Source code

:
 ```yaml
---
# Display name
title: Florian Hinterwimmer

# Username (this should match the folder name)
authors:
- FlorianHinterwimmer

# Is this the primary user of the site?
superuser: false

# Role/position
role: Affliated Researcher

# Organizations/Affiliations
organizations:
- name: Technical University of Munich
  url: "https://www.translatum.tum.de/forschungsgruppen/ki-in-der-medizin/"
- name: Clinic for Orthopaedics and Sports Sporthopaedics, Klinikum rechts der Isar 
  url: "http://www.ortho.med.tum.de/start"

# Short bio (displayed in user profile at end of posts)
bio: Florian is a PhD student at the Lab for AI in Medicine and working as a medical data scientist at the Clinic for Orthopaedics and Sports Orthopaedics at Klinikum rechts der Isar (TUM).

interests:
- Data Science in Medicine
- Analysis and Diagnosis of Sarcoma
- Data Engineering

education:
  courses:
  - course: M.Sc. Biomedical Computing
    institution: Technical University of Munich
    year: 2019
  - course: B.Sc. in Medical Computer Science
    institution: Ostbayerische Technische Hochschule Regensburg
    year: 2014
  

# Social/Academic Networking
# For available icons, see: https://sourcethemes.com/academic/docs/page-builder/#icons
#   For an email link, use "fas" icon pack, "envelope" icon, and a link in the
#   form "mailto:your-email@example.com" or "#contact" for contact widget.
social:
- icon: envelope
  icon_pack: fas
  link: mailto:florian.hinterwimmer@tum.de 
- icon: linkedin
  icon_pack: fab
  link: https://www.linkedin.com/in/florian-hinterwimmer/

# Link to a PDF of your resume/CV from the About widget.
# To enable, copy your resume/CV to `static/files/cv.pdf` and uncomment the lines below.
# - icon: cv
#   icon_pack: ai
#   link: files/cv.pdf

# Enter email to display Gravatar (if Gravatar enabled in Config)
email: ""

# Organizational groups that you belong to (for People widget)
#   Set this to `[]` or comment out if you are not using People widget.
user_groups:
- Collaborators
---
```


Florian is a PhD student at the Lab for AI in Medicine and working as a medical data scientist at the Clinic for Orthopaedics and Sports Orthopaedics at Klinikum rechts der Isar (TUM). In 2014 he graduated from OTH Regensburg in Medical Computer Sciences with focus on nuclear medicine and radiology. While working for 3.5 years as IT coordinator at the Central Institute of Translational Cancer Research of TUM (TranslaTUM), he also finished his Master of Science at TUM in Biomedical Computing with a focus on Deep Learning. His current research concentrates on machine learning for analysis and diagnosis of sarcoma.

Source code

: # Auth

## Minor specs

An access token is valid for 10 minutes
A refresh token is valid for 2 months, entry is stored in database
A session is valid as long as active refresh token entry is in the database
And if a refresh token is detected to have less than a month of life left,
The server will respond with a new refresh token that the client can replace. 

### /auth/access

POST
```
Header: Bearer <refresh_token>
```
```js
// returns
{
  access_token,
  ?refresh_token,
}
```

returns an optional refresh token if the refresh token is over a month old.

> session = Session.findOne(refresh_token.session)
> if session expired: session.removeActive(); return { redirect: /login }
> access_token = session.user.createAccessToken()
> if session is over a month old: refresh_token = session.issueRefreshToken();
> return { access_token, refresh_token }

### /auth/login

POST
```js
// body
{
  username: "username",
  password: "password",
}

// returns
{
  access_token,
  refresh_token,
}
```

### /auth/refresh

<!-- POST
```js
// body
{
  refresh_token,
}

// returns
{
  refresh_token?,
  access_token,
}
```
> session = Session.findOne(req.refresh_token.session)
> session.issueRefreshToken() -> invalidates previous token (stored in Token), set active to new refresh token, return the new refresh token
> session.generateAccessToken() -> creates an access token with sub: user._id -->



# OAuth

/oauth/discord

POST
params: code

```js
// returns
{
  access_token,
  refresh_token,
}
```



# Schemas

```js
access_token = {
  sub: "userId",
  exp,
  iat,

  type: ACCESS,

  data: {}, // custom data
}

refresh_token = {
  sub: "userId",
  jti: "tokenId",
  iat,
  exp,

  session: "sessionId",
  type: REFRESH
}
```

**Description of the task:** Give the listing above again, word for word.

**Result for this task:**
Source code

:
 ```yaml
---
# Display name
title: Florian Hinterwimmer

# Username (this should match the folder name)
authors:
- FlorianHinterwimmer

# Is this the primary user of the site?
superuser: false

# Role/position
role: Affliated Researcher

# Organizations/Affiliations
organizations:
- name: Technical University of Munich
  url: "https://www.translatum.tum.de/forschungsgruppen/ki-in-der-medizin/"
- name: Clinic for Orthopaedics and Sports Sporthopaedics, Klinikum rechts der Isar 
  url: "http://www.ortho.med.tum.de/start"

# Short bio (displayed in user profile at end of posts)
bio: Florian is a PhD student at the Lab for AI in Medicine and working as a medical data scientist at the Clinic for Orthopaedics and Sports Orthopaedics at Klinikum rechts der Isar (TUM).

interests:
- Data Science in Medicine
- Analysis and Diagnosis of Sarcoma
- Data Engineering

education:
  courses:
  - course: M.Sc. Biomedical Computing
    institution: Technical University of Munich
    year: 2019
  - course: B.Sc. in Medical Computer Science
    institution: Ostbayerische Technische Hochschule Regensburg
    year: 2014
  

# Social/Academic Networking
# For available icons, see: https://sourcethemes.com/academic/docs/page-builder/#icons
#   For an email link, use "fas" icon pack, "envelope" icon, and a link in the
#   form "mailto:your-email@example.com" or "#contact" for contact widget.
social:
- icon: envelope
  icon_pack: fas
  link: mailto:florian.hinterwimmer@tum.de 
- icon: linkedin
  icon_pack: fab
  link: https://www.linkedin.com/in/florian-hinterwimmer/

# Link to a PDF of your resume/CV from the About widget.
# To enable, copy your resume/CV to `static/files/cv.pdf` and uncomment the lines below.
# - icon: cv
#   icon_pack: ai
#   link: files/cv.pdf

# Enter email to display Gravatar (if Gravatar enabled in Config)
email: ""

# Organizational groups that you belong to (for People widget)
#   Set this to `[]` or comment out if you are not using People widget.
user_groups:
- Collaborators
---
```


Florian is a PhD student at the Lab for AI in Medicine and working as a medical data scientist at the Clinic for Orthopaedics and Sports Orthopaedics at Klinikum rechts der Isar (TUM). In 2014 he graduated from OTH Regensburg in Medical Computer Sciences with focus on nuclear medicine and radiology. While working for 3.5 years as IT coordinator at the Central Institute of Translational Cancer Research of TUM (TranslaTUM), he also finished his Master of Science at TUM in Biomedical Computing with a focus on Deep Learning. His current research concentrates on machine learning for analysis and diagnosis of sarcoma.

Source code

: # Auth

## Minor specs

An access token is valid for 10 minutes
A refresh token is valid for 2 months, entry is stored in database
A session is valid as long as active refresh token entry is in the database
And if a refresh token is detected to have less than a month of life left,
The server will respond with a new refresh token that the client can replace. 

### /auth/access

POST
```
Header: Bearer <refresh_token>
```
```js
// returns
{
  access_token,
  ?refresh_token,
}
```

returns an optional refresh token if the refresh token is over a month old.

> session = Session.findOne(refresh_token.session)
> if session expired: session.removeActive(); return { redirect: /login }
> access_token = session.user.createAccessToken()
> if session is over a month old: refresh_token = session.issueRefreshToken();
> return { access_token, refresh_token }

### /auth/login

POST
```js
// body
{
  username: "username",
  password: "password",
}

// returns
{
  access_token,
  refresh_token,
}
```

### /auth/refresh

<!-- POST
```js
// body
{
  refresh_token,
}

// returns
{
  refresh_token?,
  access_token,
}
```
> session = Session.findOne(req.refresh_token.session)
> session.issueRefreshToken() -> invalidates previous token (stored in Token), set active to new refresh token, return the new refresh token
> session.generateAccessToken() -> creates an access token with sub: user._id -->



# OAuth

/oauth/discord

POST
params: code

```js
// returns
{
  access_token,
  refresh_token,
}
```



# Schemas

```js
access_token = {
  sub: "userId",
  exp,
  iat,

  type: ACCESS,

  data: {}, // custom data
}

refresh_token = {
  sub: "userId",
  jti: "tokenId",
  iat,
  exp,

  session: "sessionId",
  type: REFRESH
}
```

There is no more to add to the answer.